Published June 27, 2016

MONROE, La. — First responders across the U.S. are becoming increasingly aware of the challenges they face when interacting with patients suffering from dementia. Two professors at the University of Louisiana Monroe are making sure that first responders in northeast Louisiana are equipped with the proper training to make those interactions the most effective.

Dr. Karen Kopera-Frye, Biedenharn Endowed Chair and Professor in Gerontology, and Dr.
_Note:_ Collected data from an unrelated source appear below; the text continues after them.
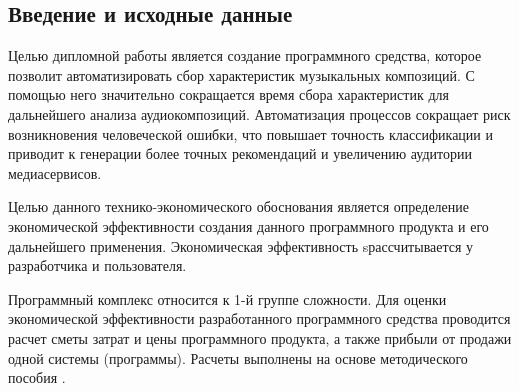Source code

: \subsection{Введение и исходные данные}
\label{sec:economics:introduction}

Целью дипломной работы является создание программного средства, которое позволит автоматизировать сбор характеристик музыкальных композиций. С помощью него значительно сокращается время сбора характеристик для дальнейшего анализа аудиокомпозиций. Автоматизация процессов сокращает риск возникновения человеческой ошибки, что повышает точность классификации и приводит к генерации более точных рекомендаций и увеличению аудитории медиасервисов.

Целью данного технико-экономического обоснования является определение экономической эффективности создания данного программного \linebreak продукта и его дальнейшего применения. Экономическая эффективность \linebreak sрассчитывается у разработчика и пользователя.

Программный комплекс относится к 1-й группе сложности. Для оценки экономической эффективности разработанного программного средства проводится расчет сметы затрат и цены программного продукта, а также прибыли от продажи одной системы (программы). Расчеты выполнены на основе методического пособия \cite{palitsyn}.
Attapol Kuanliang, Associate Professor of Criminal Justice, conducted a one-day training for multijurisdictional public safety units on June 22, 2016 at ULM's Campus Police building in Filhiol Hall.
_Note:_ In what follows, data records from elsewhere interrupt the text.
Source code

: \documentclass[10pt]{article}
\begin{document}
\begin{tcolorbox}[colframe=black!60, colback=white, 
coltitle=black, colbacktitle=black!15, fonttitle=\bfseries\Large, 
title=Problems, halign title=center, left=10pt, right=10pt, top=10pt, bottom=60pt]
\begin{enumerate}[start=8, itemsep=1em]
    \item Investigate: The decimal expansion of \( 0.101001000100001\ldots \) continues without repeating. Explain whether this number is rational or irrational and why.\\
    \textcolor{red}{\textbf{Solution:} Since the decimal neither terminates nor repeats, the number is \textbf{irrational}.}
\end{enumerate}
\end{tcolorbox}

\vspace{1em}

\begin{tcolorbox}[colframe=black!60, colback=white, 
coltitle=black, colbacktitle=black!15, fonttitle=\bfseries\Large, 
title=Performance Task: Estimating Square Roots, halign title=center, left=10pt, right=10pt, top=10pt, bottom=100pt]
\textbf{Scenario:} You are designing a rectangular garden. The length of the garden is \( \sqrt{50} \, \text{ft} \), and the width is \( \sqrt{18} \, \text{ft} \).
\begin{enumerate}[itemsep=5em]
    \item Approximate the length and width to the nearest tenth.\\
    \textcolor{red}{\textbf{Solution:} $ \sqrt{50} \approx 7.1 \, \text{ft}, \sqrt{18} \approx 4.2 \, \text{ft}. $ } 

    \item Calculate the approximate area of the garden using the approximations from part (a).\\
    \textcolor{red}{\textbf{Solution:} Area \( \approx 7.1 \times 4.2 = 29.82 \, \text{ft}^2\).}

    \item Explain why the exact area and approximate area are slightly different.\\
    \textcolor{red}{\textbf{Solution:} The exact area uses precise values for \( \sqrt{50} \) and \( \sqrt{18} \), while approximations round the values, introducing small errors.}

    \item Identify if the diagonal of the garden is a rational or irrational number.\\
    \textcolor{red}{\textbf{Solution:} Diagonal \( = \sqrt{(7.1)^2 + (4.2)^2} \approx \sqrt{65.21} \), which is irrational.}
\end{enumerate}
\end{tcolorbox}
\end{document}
The training is part of a U.S. Department of Justice, Bureau of Justice Assistance federal grant awarded to Co-PIs Kopera-Frye and Kuanliang entitled, “Project Found: Fostering Officer and University Networking for Dementia.”

Over 35 deputies, officers, EMS staff, and other agents from across northeast Louisiana attended the training.

The purpose of this federal grant is two-fold: 1) to train law enforcement and first responders on how to interact with elders they may come across wandering from dementia; and 2) to enroll loved ones suffering from dementia with Medic-Alert type free bracelets so they can be returned home quickly and safely.

The training, developed by the International Association of Chiefs of Police (IACP), involved sharing information about Alzheimer’s Disease (AD), communication strategies for public safety when encountering an elder suffering from AD, search and rescue strategies to find a missing elder with AD, and community resources to aid public safety endeavors. 

The training involved a ‘train-the-trainer’ approach so that public safety attendees can share learned information with their agency staff. 

“We had an overwhelming response and had to turn away individuals, but we will conduct training in early August to meet this need,” Kopera-Frye noted. “Dr. Kuanling and I are pleased at the response to this very important project and training in our community. It reflects the ever-increasing prevalence of AD among our community elders and the appetite for education about this issue among first responders in our community.” 

Kopera-Frye and Kuanliang expressed their appreciation to the ULM Police Department for use of the facilities and ULM Police Director Tom Torregrossa and Assistant Director Mark Johnson for working with them on this important project.